(Problem statement): Your answer should repeat every line of the records below in which the word "from" appears.
[Dataset content Boundary: Start]
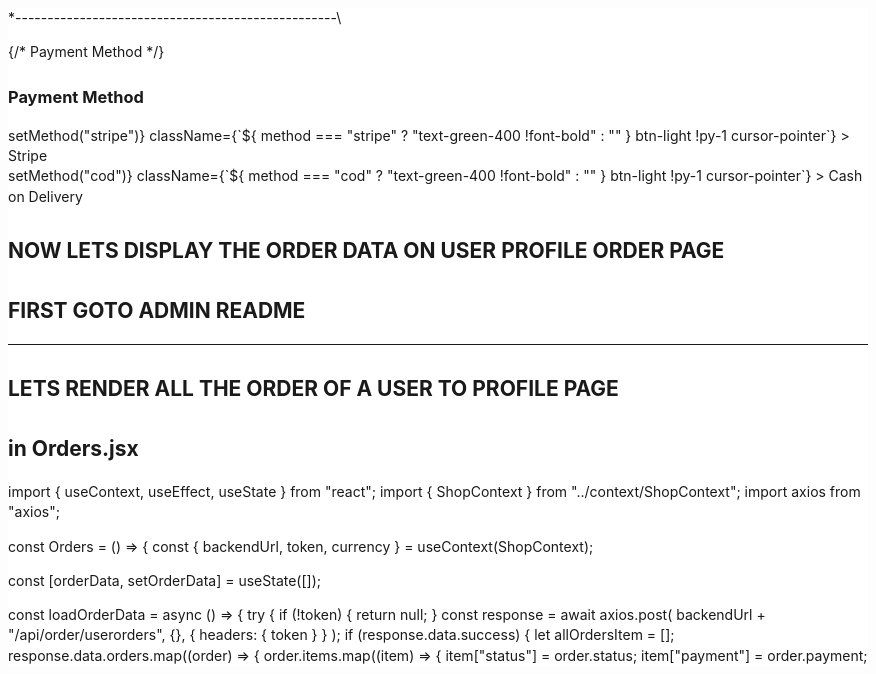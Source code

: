 \*--------------------------------------------------\

<CartTotal />
              {/* Payment Method */}
              <div className="my-6">
                <h3 className="bold-20 mb-5">
                  Payment <span className="text-green-400">Method</span>
                </h3>
                <div className="flex gap-3">
                  <div
                    onClick={() => setMethod("stripe")}
                    className={`${
                      method === "stripe" ? "text-green-400 !font-bold" : ""
                    } btn-light !py-1 cursor-pointer`}
                  >
                    Stripe
                  </div>
                  <div
                    onClick={() => setMethod("cod")}
                    className={`${
                      method === "cod" ? "text-green-400 !font-bold" : ""
                    } btn-light !py-1 cursor-pointer`}
                  >
                    Cash on Delivery
                  </div>
                </div>

## NOW LETS DISPLAY THE ORDER DATA ON USER PROFILE ORDER PAGE

## FIRST GOTO ADMIN README

---

## LETS RENDER ALL THE ORDER OF A USER TO PROFILE PAGE

## in Orders.jsx

import { useContext, useEffect, useState } from "react";
import { ShopContext } from "../context/ShopContext";
import axios from "axios";

const Orders = () => {
const { backendUrl, token, currency } = useContext(ShopContext);

const [orderData, setOrderData] = useState([]);

const loadOrderData = async () => {
try {
if (!token) {
return null;
}
const response = await axios.post(
backendUrl + "/api/order/userorders",
{},
{ headers: { token } }
);
if (response.data.success) {
let allOrdersItem = [];
response.data.orders.map((order) => {
order.items.map((item) => {
item["status"] = order.status;
item["payment"] = order.payment;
[Dataset content Boundary: End]
(Answer to this problem):
import { useContext, useEffect, useState } from "react";
import { ShopContext } from "../context/ShopContext";
import axios from "axios";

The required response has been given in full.